TASK INPUTS:
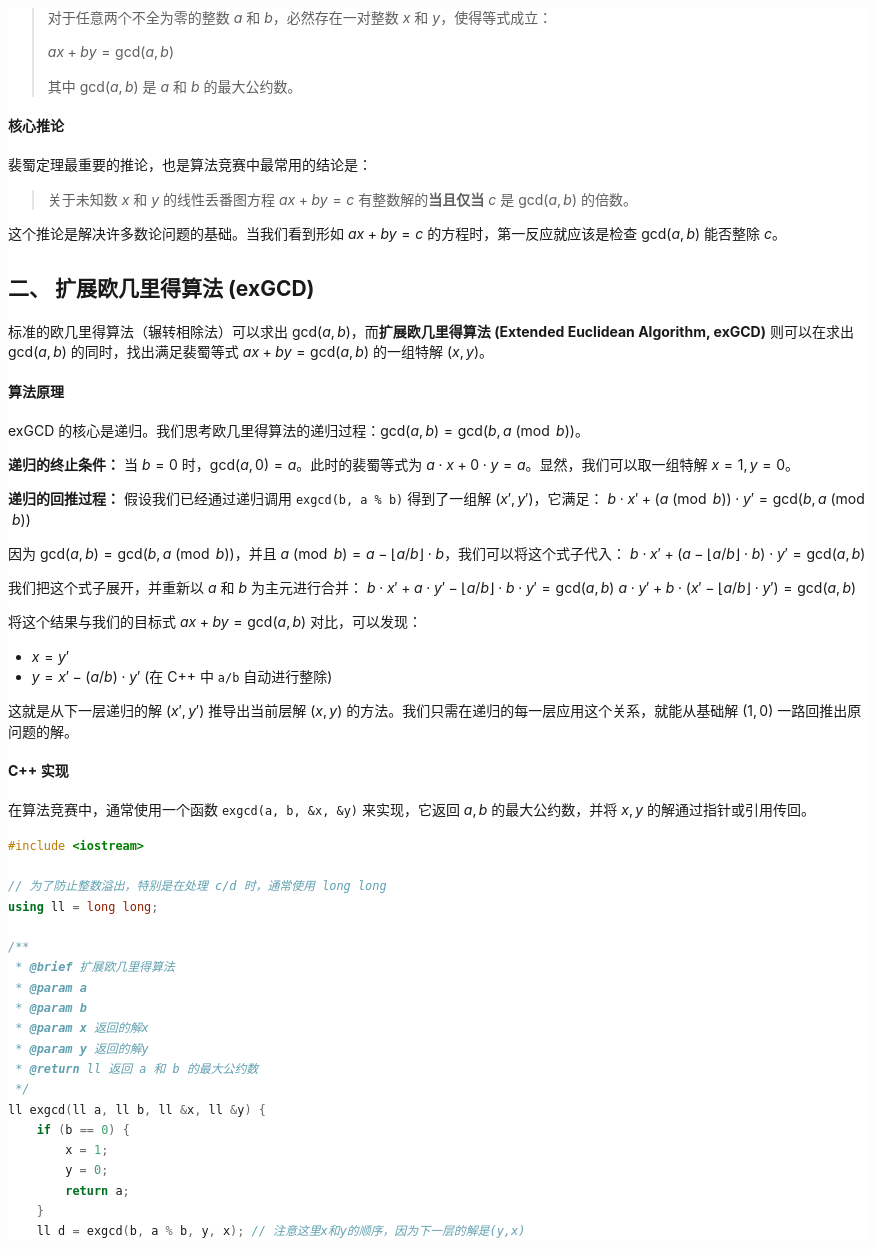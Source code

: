 > 对于任意两个不全为零的整数 $a$ 和 $b$，必然存在一对整数 $x$ 和 $y$，使得等式成立：
>
> $ax + by = \text{gcd}(a, b)$
>
> 其中 $\text{gcd}(a, b)$ 是 $a$ 和 $b$ 的最大公约数。

#### **核心推论**

裴蜀定理最重要的推论，也是算法竞赛中最常用的结论是：

> 关于未知数 $x$ 和 $y$ 的线性丢番图方程 $ax + by = c$ 有整数解的**当且仅当** $c$ 是 $\text{gcd}(a, b)$ 的倍数。

这个推论是解决许多数论问题的基础。当我们看到形如 $ax+by=c$ 的方程时，第一反应就应该是检查 $\text{gcd}(a, b)$ 能否整除 $c$。

## 二、 扩展欧几里得算法 (exGCD)

标准的欧几里得算法（辗转相除法）可以求出 $\text{gcd}(a, b)$，而**扩展欧几里得算法 (Extended Euclidean Algorithm, exGCD)** 则可以在求出 $\text{gcd}(a, b)$ 的同时，找出满足裴蜀等式 $ax + by = \text{gcd}(a, b)$ 的一组特解 $(x, y)$。

#### **算法原理**

exGCD 的核心是递归。我们思考欧几里得算法的递归过程：$\text{gcd}(a, b) = \text{gcd}(b, a \pmod b)$。

**递归的终止条件：**
当 $b=0$ 时，$\text{gcd}(a, 0) = a$。此时的裴蜀等式为 $a \cdot x + 0 \cdot y = a$。显然，我们可以取一组特解 $x=1, y=0$。

**递归的回推过程：**
假设我们已经通过递归调用 `exgcd(b, a % b)` 得到了一组解 $(x', y')$，它满足：
$b \cdot x' + (a \pmod b) \cdot y' = \text{gcd}(b, a \pmod b)$

因为 $\text{gcd}(a, b) = \text{gcd}(b, a \pmod b)$，并且 $a \pmod b = a - \lfloor a/b \rfloor \cdot b$，我们可以将这个式子代入：
$b \cdot x' + (a - \lfloor a/b \rfloor \cdot b) \cdot y' = \text{gcd}(a, b)$

我们把这个式子展开，并重新以 $a$ 和 $b$ 为主元进行合并：
$b \cdot x' + a \cdot y' - \lfloor a/b \rfloor \cdot b \cdot y' = \text{gcd}(a, b)$
$a \cdot y' + b \cdot (x' - \lfloor a/b \rfloor \cdot y') = \text{gcd}(a, b)$

将这个结果与我们的目标式 $ax + by = \text{gcd}(a, b)$ 对比，可以发现：
*   $x = y'$
*   $y = x' - (a/b) \cdot y'$  (在 C++ 中 `a/b` 自动进行整除)

这就是从下一层递归的解 $(x', y')$ 推导出当前层解 $(x, y)$ 的方法。我们只需在递归的每一层应用这个关系，就能从基础解 $(1, 0)$ 一路回推出原问题的解。

#### **C++ 实现**

在算法竞赛中，通常使用一个函数 `exgcd(a, b, &x, &y)` 来实现，它返回 $a,b$ 的最大公约数，并将 $x, y$ 的解通过指针或引用传回。

```cpp
#include <iostream>

// 为了防止整数溢出，特别是在处理 c/d 时，通常使用 long long
using ll = long long;

/**
 * @brief 扩展欧几里得算法
 * @param a 
 * @param b 
 * @param x 返回的解x
 * @param y 返回的解y
 * @return ll 返回 a 和 b 的最大公约数
 */
ll exgcd(ll a, ll b, ll &x, ll &y) {
    if (b == 0) {
        x = 1;
        y = 0;
        return a;
    }
    ll d = exgcd(b, a % b, y, x); // 注意这里x和y的顺序，因为下一层的解是(y,x)
```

ASSIGNMENT: Reproduce the opening lines of the material above exactly, ending with the line that contains "a/b \rfloor \cdot b$，我们可以将这个式子代入：". Omit every picture.

ANSWER SPACE:
Source code

: > 对于任意两个不全为零的整数 $a$ 和 $b$，必然存在一对整数 $x$ 和 $y$，使得等式成立：
>
> $ax + by = \text{gcd}(a, b)$
>
> 其中 $\text{gcd}(a, b)$ 是 $a$ 和 $b$ 的最大公约数。

#### **核心推论**

裴蜀定理最重要的推论，也是算法竞赛中最常用的结论是：

> 关于未知数 $x$ 和 $y$ 的线性丢番图方程 $ax + by = c$ 有整数解的**当且仅当** $c$ 是 $\text{gcd}(a, b)$ 的倍数。

这个推论是解决许多数论问题的基础。当我们看到形如 $ax+by=c$ 的方程时，第一反应就应该是检查 $\text{gcd}(a, b)$ 能否整除 $c$。

## 二、 扩展欧几里得算法 (exGCD)

标准的欧几里得算法（辗转相除法）可以求出 $\text{gcd}(a, b)$，而**扩展欧几里得算法 (Extended Euclidean Algorithm, exGCD)** 则可以在求出 $\text{gcd}(a, b)$ 的同时，找出满足裴蜀等式 $ax + by = \text{gcd}(a, b)$ 的一组特解 $(x, y)$。

#### **算法原理**

exGCD 的核心是递归。我们思考欧几里得算法的递归过程：$\text{gcd}(a, b) = \text{gcd}(b, a \pmod b)$。

**递归的终止条件：**
当 $b=0$ 时，$\text{gcd}(a, 0) = a$。此时的裴蜀等式为 $a \cdot x + 0 \cdot y = a$。显然，我们可以取一组特解 $x=1, y=0$。

**递归的回推过程：**
假设我们已经通过递归调用 `exgcd(b, a % b)` 得到了一组解 $(x', y')$，它满足：
$b \cdot x' + (a \pmod b) \cdot y' = \text{gcd}(b, a \pmod b)$

因为 $\text{gcd}(a, b) = \text{gcd}(b, a \pmod b)$，并且 $a \pmod b = a - \lfloor a/b \rfloor \cdot b$，我们可以将这个式子代入：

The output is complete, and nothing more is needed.